You weren't imagining things...Claude Code was dumber this month
Unintended consequences of optimization
So if you’ve been using Claude Code and noticed it felt... off... you weren’t imagining it.
Anthropic published a full breakdown yesterday and it’s actually three separate bugs that compounded into what looked like one big degradation. The developer community was right to be concerned, and the evidence they collected was instrumental in getting this fixed.
Here’s what actually happened:
1. They silently downgraded reasoning effort (March 4)
They switched Claude Code’s default from high to medium reasoning to reduce latency. Users noticed immediately. They reverted it on April 7.
Classic “we know better than users” move that backfired. From their postmortem:
“This was the wrong tradeoff. We reverted this change on April 7 after users told us they’d prefer to default to higher intelligence and opt into lower effort for simple tasks.”
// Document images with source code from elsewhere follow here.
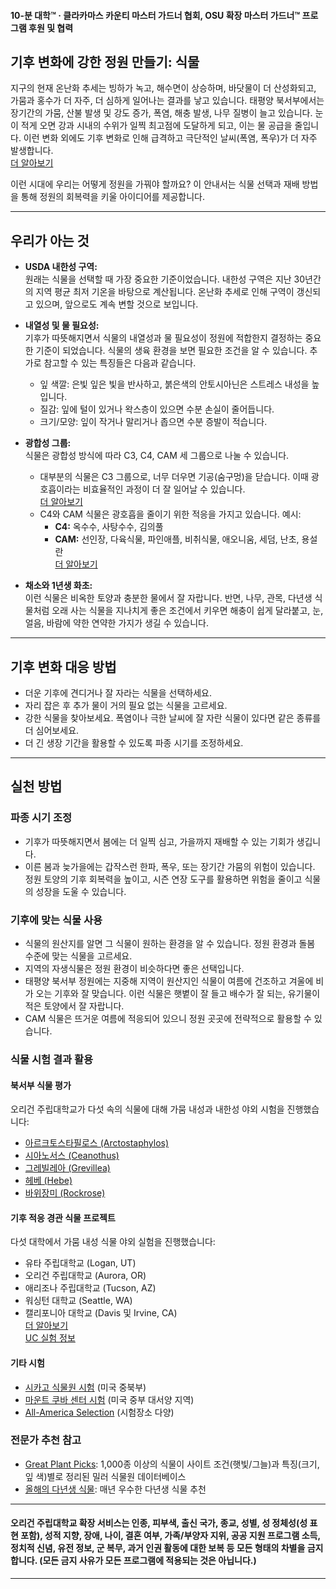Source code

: #### 10-분 대학™ · 클라카마스 카운티 마스터 가드너 협회, OSU 확장 마스터 가드너™ 프로그램 후원 및 협력

## 기후 변화에 강한 정원 만들기: 식물

지구의 현재 온난화 추세는 빙하가 녹고, 해수면이 상승하며, 바닷물이 더 산성화되고, 가뭄과 홍수가 더 자주, 더 심하게 일어나는 결과를 낳고 있습니다. 태평양 북서부에서는 장기간의 가뭄, 산불 발생 및 강도 증가, 폭염, 해충 발생, 나무 질병이 늘고 있습니다. 눈이 적게 오면 강과 시내의 수위가 일찍 최고점에 도달하게 되고, 이는 물 공급을 줄입니다. 이런 변화 외에도 기후 변화로 인해 급격하고 극단적인 날씨(폭염, 폭우)가 더 자주 발생합니다.  
[더 알아보기](https://blogs.oregonstate.edu/occri/oregon-climate-assessments/)

이런 시대에 우리는 어떻게 정원을 가꿔야 할까요? 이 안내서는 식물 선택과 재배 방법을 통해 정원의 회복력을 키울 아이디어를 제공합니다.

---

## 우리가 아는 것

- **USDA 내한성 구역:**  
  원래는 식물을 선택할 때 가장 중요한 기준이었습니다. 내한성 구역은 지난 30년간의 지역 평균 최저 기온을 바탕으로 계산됩니다. 온난화 추세로 인해 구역이 갱신되고 있으며, 앞으로도 계속 변할 것으로 보입니다.

- **내열성 및 물 필요성:**  
  기후가 따뜻해지면서 식물의 내열성과 물 필요성이 정원에 적합한지 결정하는 중요한 기준이 되었습니다. 식물의 생육 환경을 보면 필요한 조건을 알 수 있습니다. 추가로 참고할 수 있는 특징들은 다음과 같습니다.  
  - 잎 색깔: 은빛 잎은 빛을 반사하고, 붉은색의 안토시아닌은 스트레스 내성을 높입니다.  
  - 질감: 잎에 털이 있거나 왁스층이 있으면 수분 손실이 줄어듭니다.  
  - 크기/모양: 잎이 작거나 말리거나 좁으면 수분 증발이 적습니다.

- **광합성 그룹:**  
  식물은 광합성 방식에 따라 C3, C4, CAM 세 그룹으로 나눌 수 있습니다.  
  - 대부분의 식물은 C3 그룹으로, 너무 더우면 기공(숨구멍)을 닫습니다. 이때 광호흡이라는 비효율적인 과정이 더 잘 일어날 수 있습니다.  
    [더 알아보기](https://ripe.illinois.edu/blog/difference-between-c3-and-c4-plants)  
  - C4와 CAM 식물은 광호흡을 줄이기 위한 적응을 가지고 있습니다. 예시:  
    - **C4:** 옥수수, 사탕수수, 김의풀  
    - **CAM:** 선인장, 다육식물, 파인애플, 비취식물, 애오니움, 세덤, 난초, 용설란  
    [더 알아보기](https://askabiologist.asu.edu/cam-plants)

- **채소와 1년생 화초:**  
  이런 식물은 비옥한 토양과 충분한 물에서 잘 자랍니다. 반면, 나무, 관목, 다년생 식물처럼 오래 사는 식물을 지나치게 좋은 조건에서 키우면 해충이 쉽게 달라붙고, 눈, 얼음, 바람에 약한 연약한 가지가 생길 수 있습니다.

---

## 기후 변화 대응 방법

- 더운 기후에 견디거나 잘 자라는 식물을 선택하세요.
- 자리 잡은 후 추가 물이 거의 필요 없는 식물을 고르세요.
- 강한 식물을 찾아보세요. 폭염이나 극한 날씨에 잘 자란 식물이 있다면 같은 종류를 더 심어보세요.
- 더 긴 생장 기간을 활용할 수 있도록 파종 시기를 조정하세요.

---

## 실천 방법

### 파종 시기 조정

- 기후가 따뜻해지면서 봄에는 더 일찍 심고, 가을까지 재배할 수 있는 기회가 생깁니다.
- 이른 봄과 늦가을에는 갑작스런 한파, 폭우, 또는 장기간 가뭄의 위험이 있습니다. 정원 토양의 기후 회복력을 높이고, 시즌 연장 도구를 활용하면 위험을 줄이고 식물의 성장을 도울 수 있습니다.

### 기후에 맞는 식물 사용

- 식물의 원산지를 알면 그 식물이 원하는 환경을 알 수 있습니다. 정원 환경과 돌봄 수준에 맞는 식물을 고르세요.
- 지역의 자생식물은 정원 환경이 비슷하다면 좋은 선택입니다.
- 태평양 북서부 정원에는 지중해 지역이 원산지인 식물이 여름에 건조하고 겨울에 비가 오는 기후와 잘 맞습니다. 이런 식물은 햇볕이 잘 들고 배수가 잘 되는, 유기물이 적은 토양에서 잘 자랍니다.
- CAM 식물은 뜨거운 여름에 적응되어 있으니 정원 곳곳에 전략적으로 활용할 수 있습니다.

### 식물 시험 결과 활용

#### 북서부 식물 평가

오리건 주립대학교가 다섯 속의 식물에 대해 가뭄 내성과 내한성 야외 시험을 진행했습니다:

- [아르크토스타필로스 (Arctostaphylos)](https://agsci.oregonstate.edu/arctostaphylos-manzanita-evaluation-western-oregon)
- [시아노서스 (Ceanothus)](https://agsci.oregonstate.edu/ceanothus-evaluation-landscapes-western-oregon)
- [그레빌레아 (Grevillea)](https://agsci.oregonstate.edu/evaluating-grevillea-western-oregon)
- [헤베 (Hebe)](https://agsci.oregonstate.edu/hebe-landscape-evaluation)
- [바위장미 (Rockrose)](https://agsci.oregonstate.edu/rockrose-cistus-spp-and-halimium-spp-evaluation-western-oregon)

#### 기후 적응 경관 식물 프로젝트

다섯 대학에서 가뭄 내성 식물 야외 실험을 진행했습니다:

- 유타 주립대학교 (Logan, UT)
- 오리건 주립대학교 (Aurora, OR)
- 애리조나 주립대학교 (Tucson, AZ)
- 워싱턴 대학교 (Seattle, WA)
- 캘리포니아 대학교 (Davis 및 Irvine, CA)  
  [더 알아보기](https://botanicgardens.uw.edu/science-conservation/climate-ready-plants/)  
  [UC 실험 정보](https://ucanr.edu/sites/UCLPIT/)

#### 기타 시험

- [시카고 식물원 시험](https://my.chicagobotanic.org/category/science_conservation/plant_evaluation/) (미국 중북부)
- [마운트 쿠바 센터 시험](https://mtcubacenter.org/research/trial-garden/) (미국 중부 대서양 지역)
- [All-America Selection](https://all-americaselections.org/about-aas-winners/) (시험장소 다양)

### 전문가 추천 참고

- [Great Plant Picks](https://greatplantpicks.org/): 1,000종 이상의 식물이 사이트 조건(햇빛/그늘)과 특징(크기, 잎 색)별로 정리된 밀러 식물원 데이터베이스
- [올해의 다년생 식물](https://perennialplant.org/page/PPOY): 매년 우수한 다년생 식물 추천

---

#### 오리건 주립대학교 확장 서비스는 인종, 피부색, 출신 국가, 종교, 성별, 성 정체성(성 표현 포함), 성적 지향, 장애, 나이, 결혼 여부, 가족/부양자 지위, 공공 지원 프로그램 소득, 정치적 신념, 유전 정보, 군 복무, 과거 인권 활동에 대한 보복 등 모든 형태의 차별을 금지합니다. (모든 금지 사유가 모든 프로그램에 적용되는 것은 아닙니다.)
---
The UI was appearing frozen in high reasoning mode, so they made an executive decision to sacrifice quality for speed. Developers immediately felt the difference and pushed back hard.
2. A caching bug made Claude forget its own reasoning (March 26)
This one was particularly insidious. They tried to optimize memory for idle sessions—clear old thinking after an hour of inactivity to speed up resumption. Sounds reasonable, right?
A bug caused it to wipe Claude’s reasoning history on EVERY turn for the rest of a session, not just once. So Claude kept executing tasks while literally forgetting why it made the decisions it did.
The cascading effects were brutal:
Every request became a cache miss
Usage limits drained faster than expected
Claude appeared “forgetful and repetitive”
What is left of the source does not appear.